I take another view about whether the good order of society and the well-being of its members is advanced by publication of highly personal photographs
taken 30 odd years ago long before any involvement in public life, showing someone said with certainty to be now a political candidate in a state of undress, where the photos raise no issue about character, honesty, credentials for office or any inconsistency with public claims.There are of course other views out there apart from mine and Breen's

Merritt reports:

"Breen's decision to publish has infuriated Ms Hanson - who says the pictures show somebody else - and given her an unlikely supporter in Jonathan Holmes of the ABC's Media Watch.Holmes, like his predecessor Monica Attard, believes the media needs to be subjected to a new privacy law. Along with privacy proponent Peter Timmins, Holmes was quick to use the Hanson pictures in their campaign."

My original foray into this on Monday was in response to what I saw as exaggerated claims by News Ltd boss John Hartigan in an article published on Saturday which seemed to be part of a News Ltd campaign against a statutory cause of action for breach of privacy. "Campaign" seemed the right word to describe what we've seen in News publications last year when the proposal surfaced and when within two days of the Hartigan article Merritt labelled the Australian Law Reform Commission report "outrageous" a word no-one else has used in any of the discussions about the complex pros and cons of the proposal.The"Hanson" photos were one point in my comment in response to Hartigan's claim that the current" media- privacy framework " is working well, and that there is no justification for change.

As to Merritt's description of me as a "privacy proponent" I'll leave it to you to decide in the light of three years of published opinions here and about thirty in and around these issues, whether Merritt or his colleague Nicola Berkovic writing in The Australian on Monday was more accurate when she generously described me as "an expert on FOI and privacy law."

I've never talked to Jonathon Holmes but admire what he does on Media Watch.
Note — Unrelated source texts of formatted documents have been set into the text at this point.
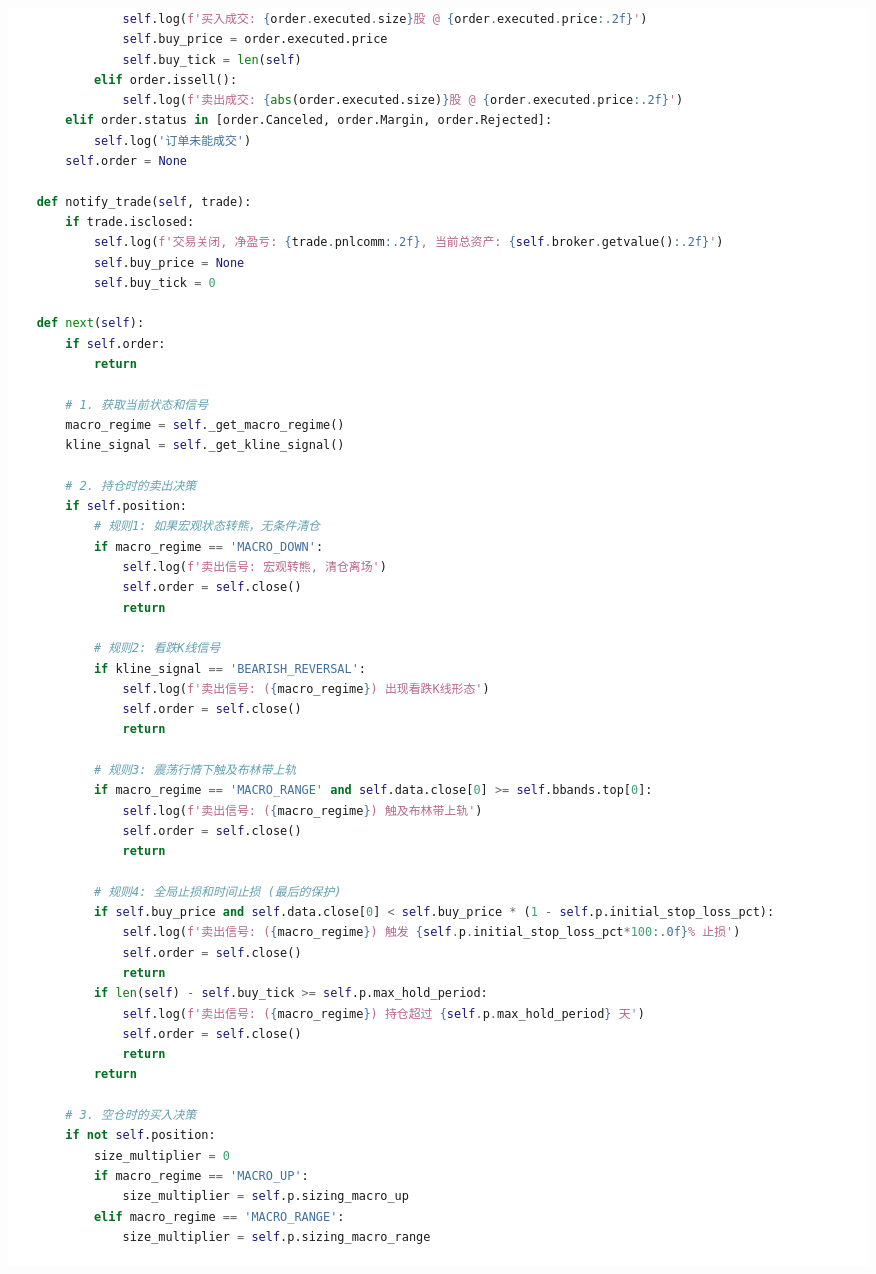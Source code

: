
 ```python:strategy/market_regime.py
                self.log(f'买入成交: {order.executed.size}股 @ {order.executed.price:.2f}')
                self.buy_price = order.executed.price
                self.buy_tick = len(self)
            elif order.issell():
                self.log(f'卖出成交: {abs(order.executed.size)}股 @ {order.executed.price:.2f}')
        elif order.status in [order.Canceled, order.Margin, order.Rejected]:
            self.log('订单未能成交')
        self.order = None

    def notify_trade(self, trade):
        if trade.isclosed:
            self.log(f'交易关闭, 净盈亏: {trade.pnlcomm:.2f}, 当前总资产: {self.broker.getvalue():.2f}')
            self.buy_price = None
            self.buy_tick = 0

    def next(self):
        if self.order:
            return

        # 1. 获取当前状态和信号
        macro_regime = self._get_macro_regime()
        kline_signal = self._get_kline_signal()

        # 2. 持仓时的卖出决策
        if self.position:
            # 规则1: 如果宏观状态转熊，无条件清仓
            if macro_regime == 'MACRO_DOWN':
                self.log(f'卖出信号: 宏观转熊, 清仓离场')
                self.order = self.close()
                return
            
            # 规则2: 看跌K线信号
            if kline_signal == 'BEARISH_REVERSAL':
                self.log(f'卖出信号: ({macro_regime}) 出现看跌K线形态')
                self.order = self.close()
                return

            # 规则3: 震荡行情下触及布林带上轨
            if macro_regime == 'MACRO_RANGE' and self.data.close[0] >= self.bbands.top[0]:
                self.log(f'卖出信号: ({macro_regime}) 触及布林带上轨')
                self.order = self.close()
                return

            # 规则4: 全局止损和时间止损 (最后的保护)
            if self.buy_price and self.data.close[0] < self.buy_price * (1 - self.p.initial_stop_loss_pct):
                self.log(f'卖出信号: ({macro_regime}) 触发 {self.p.initial_stop_loss_pct*100:.0f}% 止损')
                self.order = self.close()
                return
            if len(self) - self.buy_tick >= self.p.max_hold_period:
                self.log(f'卖出信号: ({macro_regime}) 持仓超过 {self.p.max_hold_period} 天')
                self.order = self.close()
                return
            return

        # 3. 空仓时的买入决策
        if not self.position:
            size_multiplier = 0
            if macro_regime == 'MACRO_UP':
                size_multiplier = self.p.sizing_macro_up
            elif macro_regime == 'MACRO_RANGE':
                size_multiplier = self.p.sizing_macro_range
            
```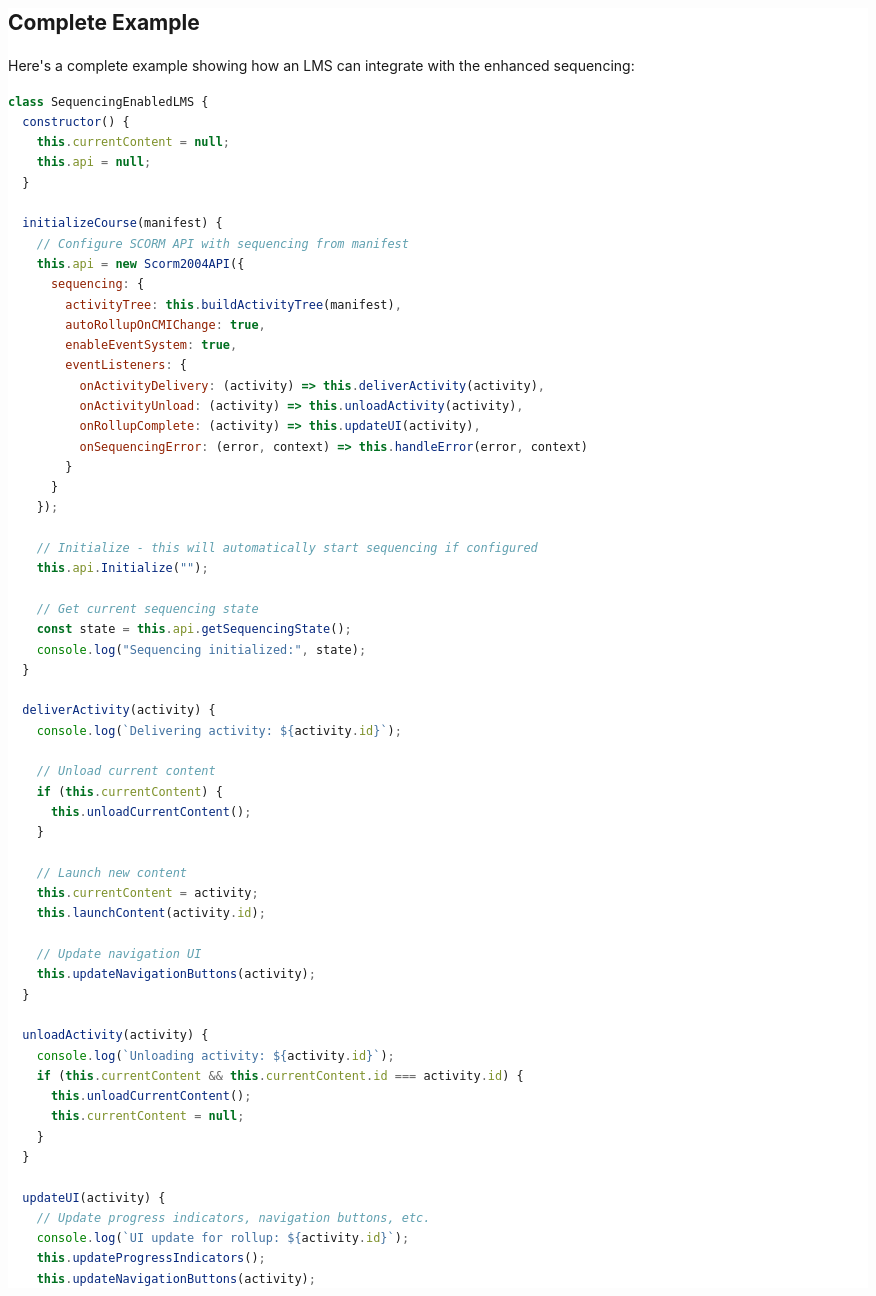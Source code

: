 ## Complete Example

Here's a complete example showing how an LMS can integrate with the enhanced sequencing:

```javascript
class SequencingEnabledLMS {
  constructor() {
    this.currentContent = null;
    this.api = null;
  }

  initializeCourse(manifest) {
    // Configure SCORM API with sequencing from manifest
    this.api = new Scorm2004API({
      sequencing: {
        activityTree: this.buildActivityTree(manifest),
        autoRollupOnCMIChange: true,
        enableEventSystem: true,
        eventListeners: {
          onActivityDelivery: (activity) => this.deliverActivity(activity),
          onActivityUnload: (activity) => this.unloadActivity(activity),
          onRollupComplete: (activity) => this.updateUI(activity),
          onSequencingError: (error, context) => this.handleError(error, context)
        }
      }
    });

    // Initialize - this will automatically start sequencing if configured
    this.api.Initialize("");
    
    // Get current sequencing state
    const state = this.api.getSequencingState();
    console.log("Sequencing initialized:", state);
  }

  deliverActivity(activity) {
    console.log(`Delivering activity: ${activity.id}`);
    
    // Unload current content
    if (this.currentContent) {
      this.unloadCurrentContent();
    }
    
    // Launch new content
    this.currentContent = activity;
    this.launchContent(activity.id);
    
    // Update navigation UI
    this.updateNavigationButtons(activity);
  }

  unloadActivity(activity) {
    console.log(`Unloading activity: ${activity.id}`);
    if (this.currentContent && this.currentContent.id === activity.id) {
      this.unloadCurrentContent();
      this.currentContent = null;
    }
  }

  updateUI(activity) {
    // Update progress indicators, navigation buttons, etc.
    console.log(`UI update for rollup: ${activity.id}`);
    this.updateProgressIndicators();
    this.updateNavigationButtons(activity);
```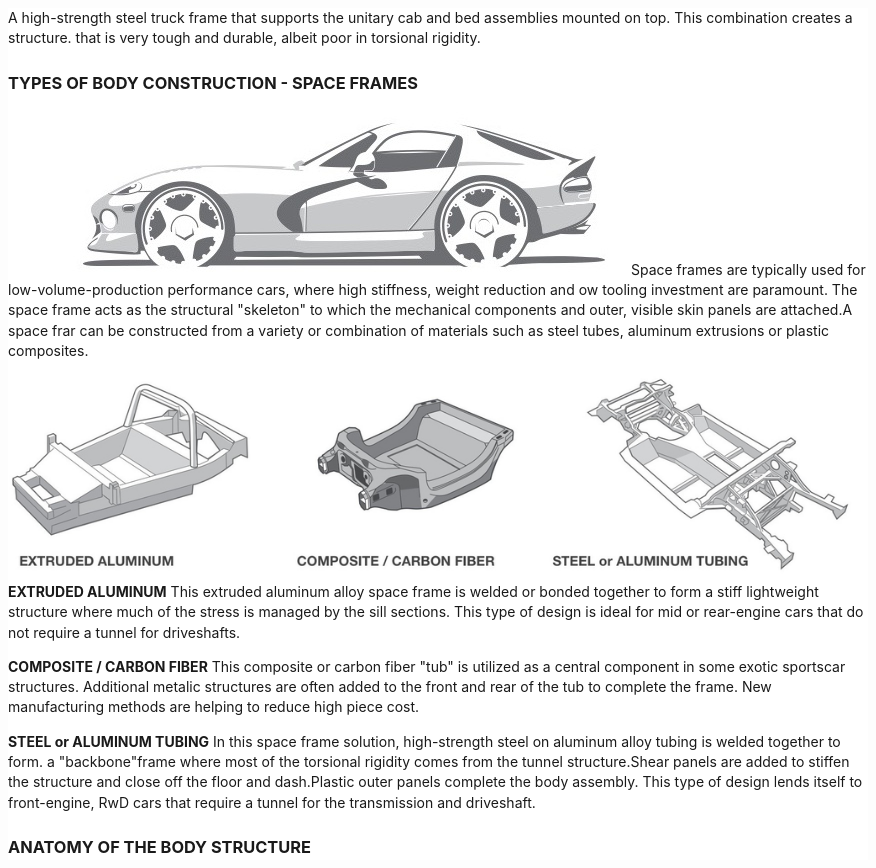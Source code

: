 A high-strength steel truck frame that supports the unitary cab and bed assemblies mounted on top. This combination creates a structure. that is very tough and durable, albeit poor in torsional rigidity.

### TYPES OF BODY CONSTRUCTION - SPACE FRAMES

![image](./img/chapter_11/spaceframe2.jpg)
Space frames are typically used for low-volume-production performance cars, where high stiffness, weight reduction and ow tooling investment are paramount. The space frame acts as the structural "skeleton" to which the mechanical components and outer, visible skin panels are attached.A space frar can be constructed from a variety or combination of materials such as steel tubes, aluminum extrusions or plastic composites.

![image](./img/chapter_11/spaceframe3.jpg)
**EXTRUDED ALUMINUM**
This extruded aluminum alloy space frame is welded or bonded together to form a stiff lightweight structure where much of the stress is managed by the sill sections. This type of design is ideal for mid or rear-engine cars that do not require a tunnel for driveshafts.

**COMPOSITE / CARBON FIBER**
This composite or carbon fiber "tub" is utilized as a central component in some exotic sportscar structures. Additional metalic structures are often added to the front and rear of the tub to complete the frame. New manufacturing methods are helping to reduce high piece cost.

**STEEL or ALUMINUM TUBING**
In this space frame solution, high-strength steel on aluminum alloy tubing is welded together to form. a "backbone"frame where most of the torsional rigidity comes from the tunnel structure.Shear panels are added to stiffen the structure and close off the floor and dash.Plastic outer panels complete the body assembly. This type of design lends itself to front-engine, RwD cars that require a tunnel for the transmission and driveshaft.

### ANATOMY OF THE BODY STRUCTURE
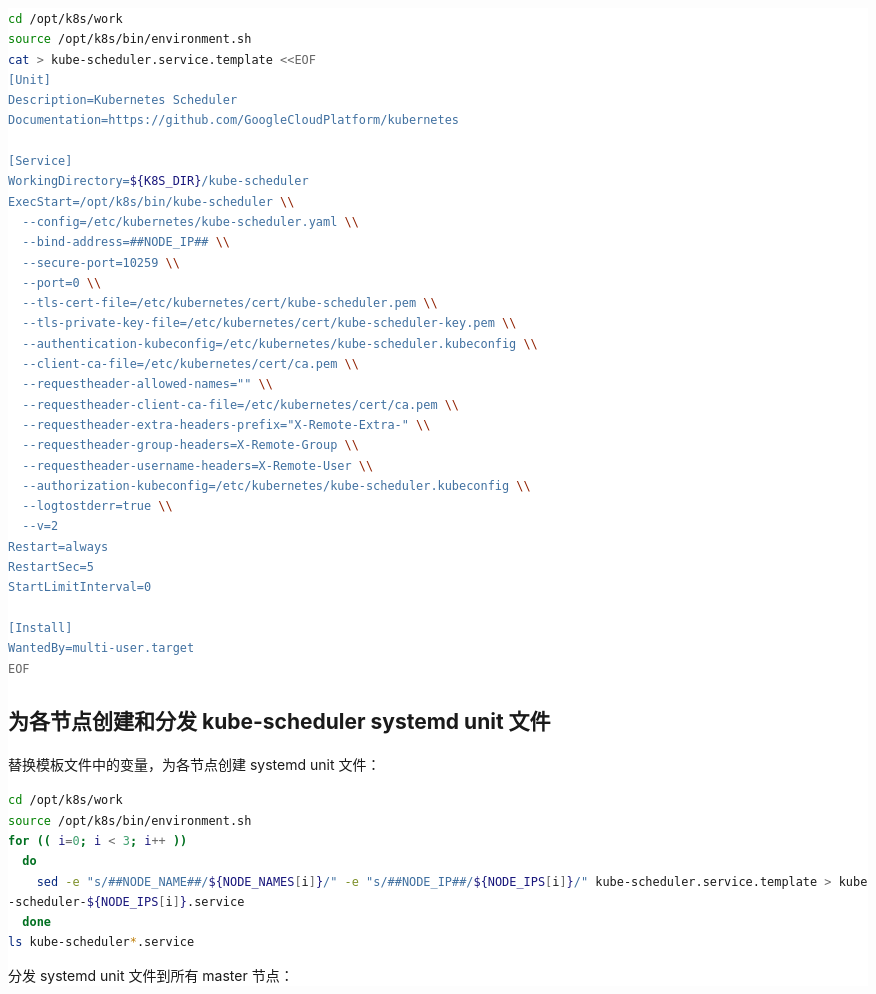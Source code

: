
 ``` bash
cd /opt/k8s/work
source /opt/k8s/bin/environment.sh
cat > kube-scheduler.service.template <<EOF
[Unit]
Description=Kubernetes Scheduler
Documentation=https://github.com/GoogleCloudPlatform/kubernetes

[Service]
WorkingDirectory=${K8S_DIR}/kube-scheduler
ExecStart=/opt/k8s/bin/kube-scheduler \\
  --config=/etc/kubernetes/kube-scheduler.yaml \\
  --bind-address=##NODE_IP## \\
  --secure-port=10259 \\
  --port=0 \\
  --tls-cert-file=/etc/kubernetes/cert/kube-scheduler.pem \\
  --tls-private-key-file=/etc/kubernetes/cert/kube-scheduler-key.pem \\
  --authentication-kubeconfig=/etc/kubernetes/kube-scheduler.kubeconfig \\
  --client-ca-file=/etc/kubernetes/cert/ca.pem \\
  --requestheader-allowed-names="" \\
  --requestheader-client-ca-file=/etc/kubernetes/cert/ca.pem \\
  --requestheader-extra-headers-prefix="X-Remote-Extra-" \\
  --requestheader-group-headers=X-Remote-Group \\
  --requestheader-username-headers=X-Remote-User \\
  --authorization-kubeconfig=/etc/kubernetes/kube-scheduler.kubeconfig \\
  --logtostderr=true \\
  --v=2
Restart=always
RestartSec=5
StartLimitInterval=0

[Install]
WantedBy=multi-user.target
EOF
```

## 为各节点创建和分发 kube-scheduler systemd unit 文件

替换模板文件中的变量，为各节点创建 systemd unit 文件：

``` bash
cd /opt/k8s/work
source /opt/k8s/bin/environment.sh
for (( i=0; i < 3; i++ ))
  do
    sed -e "s/##NODE_NAME##/${NODE_NAMES[i]}/" -e "s/##NODE_IP##/${NODE_IPS[i]}/" kube-scheduler.service.template > kube-scheduler-${NODE_IPS[i]}.service 
  done
ls kube-scheduler*.service
```

分发 systemd unit 文件到所有 master 节点：
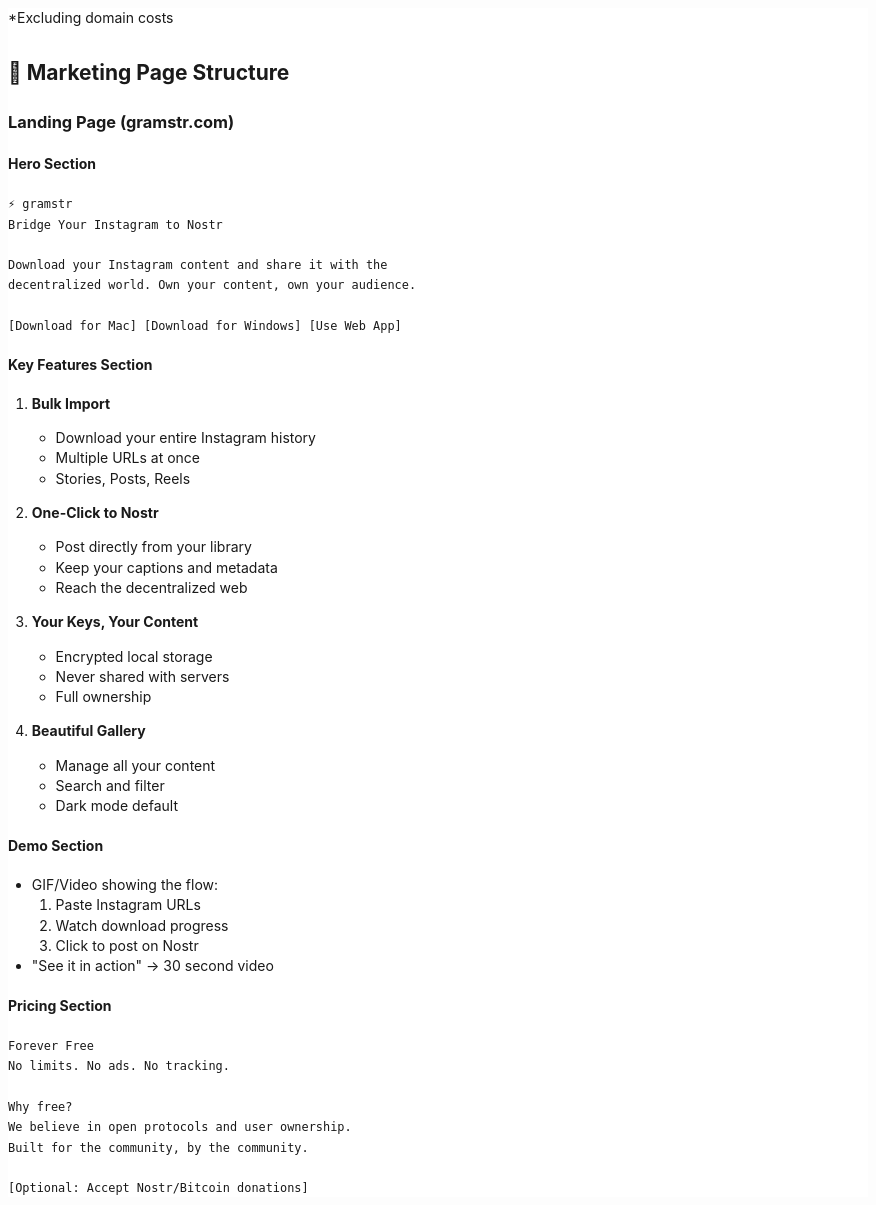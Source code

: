 *Excluding domain costs

## 🎨 Marketing Page Structure

### Landing Page (gramstr.com)

#### Hero Section
```
⚡ gramstr
Bridge Your Instagram to Nostr

Download your Instagram content and share it with the 
decentralized world. Own your content, own your audience.

[Download for Mac] [Download for Windows] [Use Web App]
```

#### Key Features Section
1. **Bulk Import** 
   - Download your entire Instagram history
   - Multiple URLs at once
   - Stories, Posts, Reels

2. **One-Click to Nostr**
   - Post directly from your library
   - Keep your captions and metadata
   - Reach the decentralized web

3. **Your Keys, Your Content**
   - Encrypted local storage
   - Never shared with servers
   - Full ownership

4. **Beautiful Gallery**
   - Manage all your content
   - Search and filter
   - Dark mode default

#### Demo Section
- GIF/Video showing the flow:
  1. Paste Instagram URLs
  2. Watch download progress
  3. Click to post on Nostr
- "See it in action" → 30 second video

#### Pricing Section
```
Forever Free
No limits. No ads. No tracking.

Why free?
We believe in open protocols and user ownership.
Built for the community, by the community.

[Optional: Accept Nostr/Bitcoin donations]
```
As to our "joint campaign for an actionable right to privacy, here is what I said on Monday:

"As mentioned here previously the media might be well advised to try to be part of crafting a reasonable statement of a cause of action- there may be room for sensible tweaking of what has been proposed- rather than leave it to the courts over time, as is likely, to incorporate into common law the rights in Article 17 of the Covenant."